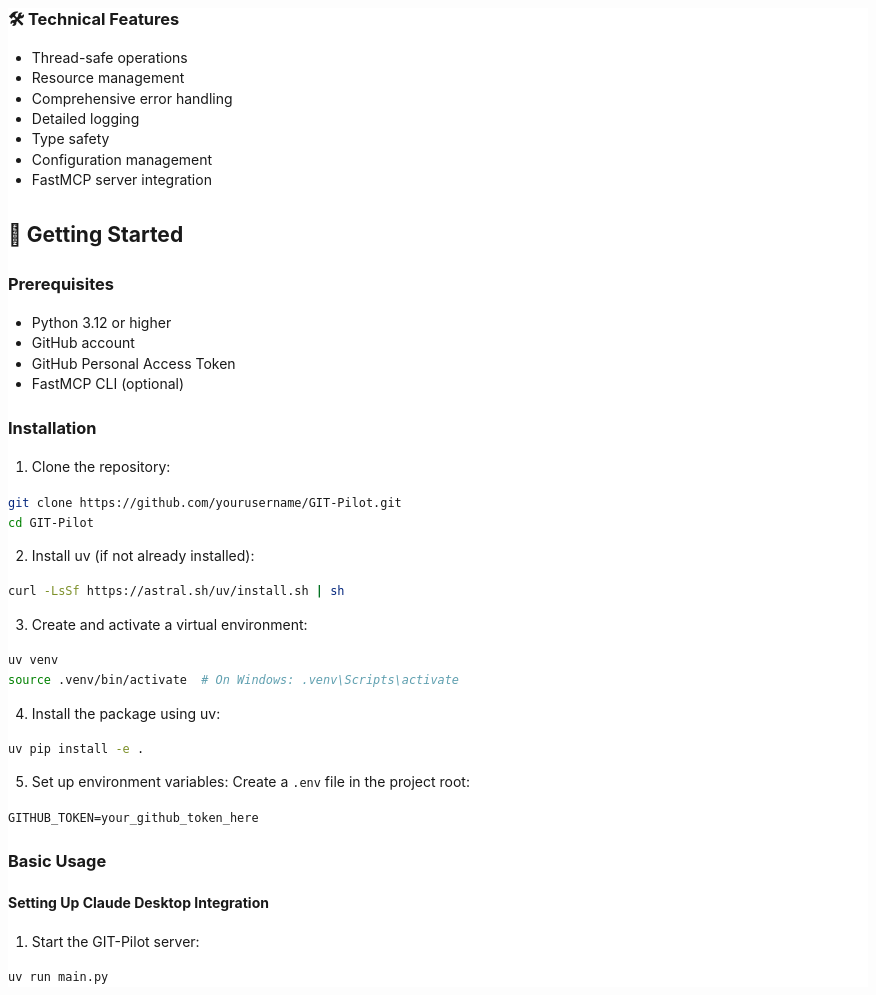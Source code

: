 ### 🛠 Technical Features
- Thread-safe operations
- Resource management
- Comprehensive error handling
- Detailed logging
- Type safety
- Configuration management
- FastMCP server integration

## 🚀 Getting Started

### Prerequisites
- Python 3.12 or higher
- GitHub account
- GitHub Personal Access Token
- FastMCP CLI (optional)

### Installation

1. Clone the repository:
```bash
git clone https://github.com/yourusername/GIT-Pilot.git
cd GIT-Pilot
```

2. Install uv (if not already installed):
```bash
curl -LsSf https://astral.sh/uv/install.sh | sh
```

3. Create and activate a virtual environment:
```bash
uv venv
source .venv/bin/activate  # On Windows: .venv\Scripts\activate
```

4. Install the package using uv:
```bash
uv pip install -e .
```

5. Set up environment variables:
Create a `.env` file in the project root:
```env
GITHUB_TOKEN=your_github_token_here
```

### Basic Usage

#### Setting Up Claude Desktop Integration

1. Start the GIT-Pilot server:
```bash
uv run main.py
```
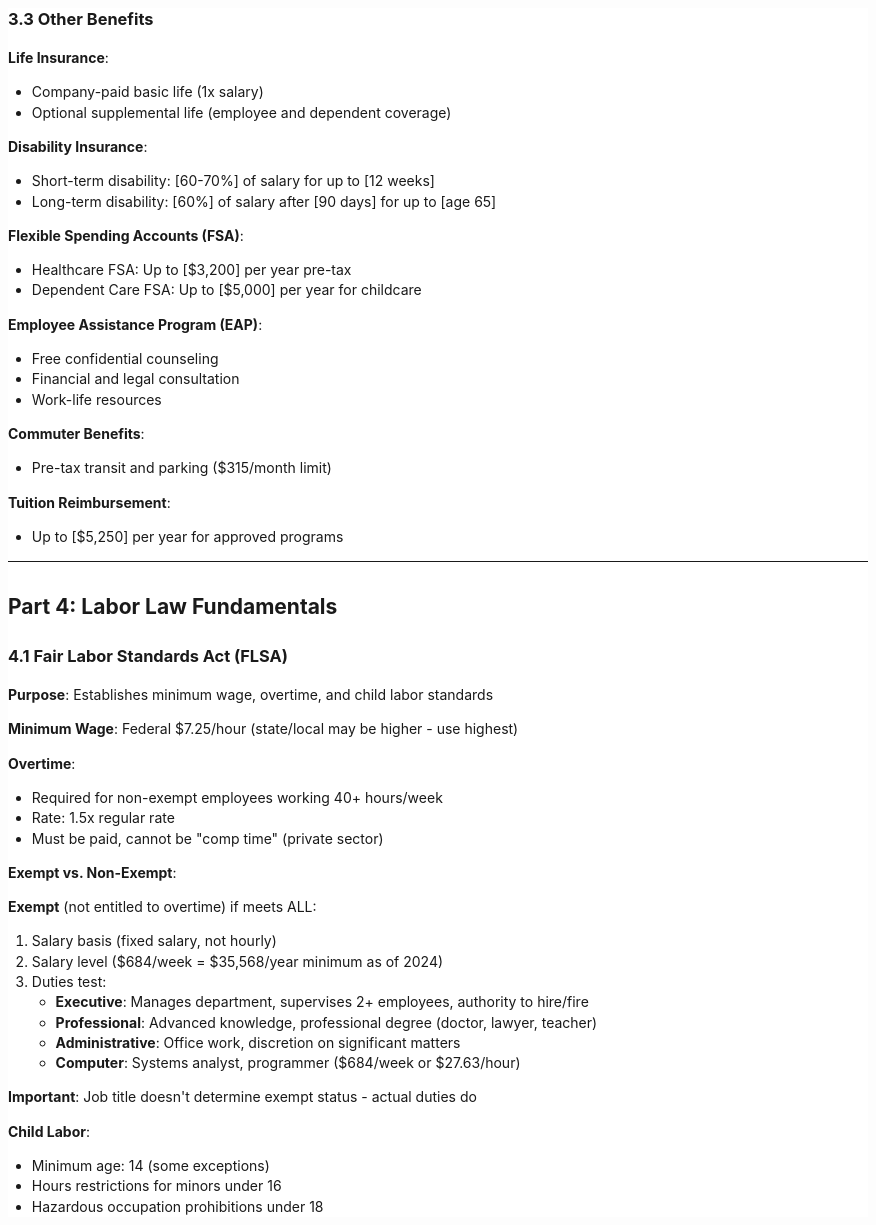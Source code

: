 ### 3.3 Other Benefits

**Life Insurance**:
- Company-paid basic life (1x salary)
- Optional supplemental life (employee and dependent coverage)

**Disability Insurance**:
- Short-term disability: [60-70%] of salary for up to [12 weeks]
- Long-term disability: [60%] of salary after [90 days] for up to [age 65]

**Flexible Spending Accounts (FSA)**:
- Healthcare FSA: Up to [$3,200] per year pre-tax
- Dependent Care FSA: Up to [$5,000] per year for childcare

**Employee Assistance Program (EAP)**:
- Free confidential counseling
- Financial and legal consultation
- Work-life resources

**Commuter Benefits**:
- Pre-tax transit and parking ($315/month limit)

**Tuition Reimbursement**:
- Up to [$5,250] per year for approved programs

---

## Part 4: Labor Law Fundamentals

### 4.1 Fair Labor Standards Act (FLSA)

**Purpose**: Establishes minimum wage, overtime, and child labor standards

**Minimum Wage**: Federal $7.25/hour (state/local may be higher - use highest)

**Overtime**:
- Required for non-exempt employees working 40+ hours/week
- Rate: 1.5x regular rate
- Must be paid, cannot be "comp time" (private sector)

**Exempt vs. Non-Exempt**:

**Exempt** (not entitled to overtime) if meets ALL:
1. Salary basis (fixed salary, not hourly)
2. Salary level ($684/week = $35,568/year minimum as of 2024)
3. Duties test:
   - **Executive**: Manages department, supervises 2+ employees, authority to hire/fire
   - **Professional**: Advanced knowledge, professional degree (doctor, lawyer, teacher)
   - **Administrative**: Office work, discretion on significant matters
   - **Computer**: Systems analyst, programmer ($684/week or $27.63/hour)

**Important**: Job title doesn't determine exempt status - actual duties do

**Child Labor**:
- Minimum age: 14 (some exceptions)
- Hours restrictions for minors under 16
- Hazardous occupation prohibitions under 18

================

What the task requires =
Your answer should set down the listing verbatim and leave out its images.

Solution =
Source code

: ### 🛠 Technical Features
- Thread-safe operations
- Resource management
- Comprehensive error handling
- Detailed logging
- Type safety
- Configuration management
- FastMCP server integration

## 🚀 Getting Started

### Prerequisites
- Python 3.12 or higher
- GitHub account
- GitHub Personal Access Token
- FastMCP CLI (optional)

### Installation

1. Clone the repository:
```bash
git clone https://github.com/yourusername/GIT-Pilot.git
cd GIT-Pilot
```

2. Install uv (if not already installed):
```bash
curl -LsSf https://astral.sh/uv/install.sh | sh
```

3. Create and activate a virtual environment:
```bash
uv venv
source .venv/bin/activate  # On Windows: .venv\Scripts\activate
```

4. Install the package using uv:
```bash
uv pip install -e .
```

5. Set up environment variables:
Create a `.env` file in the project root:
```env
GITHUB_TOKEN=your_github_token_here
```

### Basic Usage

#### Setting Up Claude Desktop Integration

1. Start the GIT-Pilot server:
```bash
uv run main.py
```
Source code

: ### 3.3 Other Benefits

**Life Insurance**:
- Company-paid basic life (1x salary)
- Optional supplemental life (employee and dependent coverage)

**Disability Insurance**:
- Short-term disability: [60-70%] of salary for up to [12 weeks]
- Long-term disability: [60%] of salary after [90 days] for up to [age 65]

**Flexible Spending Accounts (FSA)**:
- Healthcare FSA: Up to [$3,200] per year pre-tax
- Dependent Care FSA: Up to [$5,000] per year for childcare

**Employee Assistance Program (EAP)**:
- Free confidential counseling
- Financial and legal consultation
- Work-life resources

**Commuter Benefits**:
- Pre-tax transit and parking ($315/month limit)

**Tuition Reimbursement**:
- Up to [$5,250] per year for approved programs

---

## Part 4: Labor Law Fundamentals

### 4.1 Fair Labor Standards Act (FLSA)

**Purpose**: Establishes minimum wage, overtime, and child labor standards

**Minimum Wage**: Federal $7.25/hour (state/local may be higher - use highest)

**Overtime**:
- Required for non-exempt employees working 40+ hours/week
- Rate: 1.5x regular rate
- Must be paid, cannot be "comp time" (private sector)

**Exempt vs. Non-Exempt**:

**Exempt** (not entitled to overtime) if meets ALL:
1. Salary basis (fixed salary, not hourly)
2. Salary level ($684/week = $35,568/year minimum as of 2024)
3. Duties test:
   - **Executive**: Manages department, supervises 2+ employees, authority to hire/fire
   - **Professional**: Advanced knowledge, professional degree (doctor, lawyer, teacher)
   - **Administrative**: Office work, discretion on significant matters
   - **Computer**: Systems analyst, programmer ($684/week or $27.63/hour)

**Important**: Job title doesn't determine exempt status - actual duties do

**Child Labor**:
- Minimum age: 14 (some exceptions)
- Hours restrictions for minors under 16
- Hazardous occupation prohibitions under 18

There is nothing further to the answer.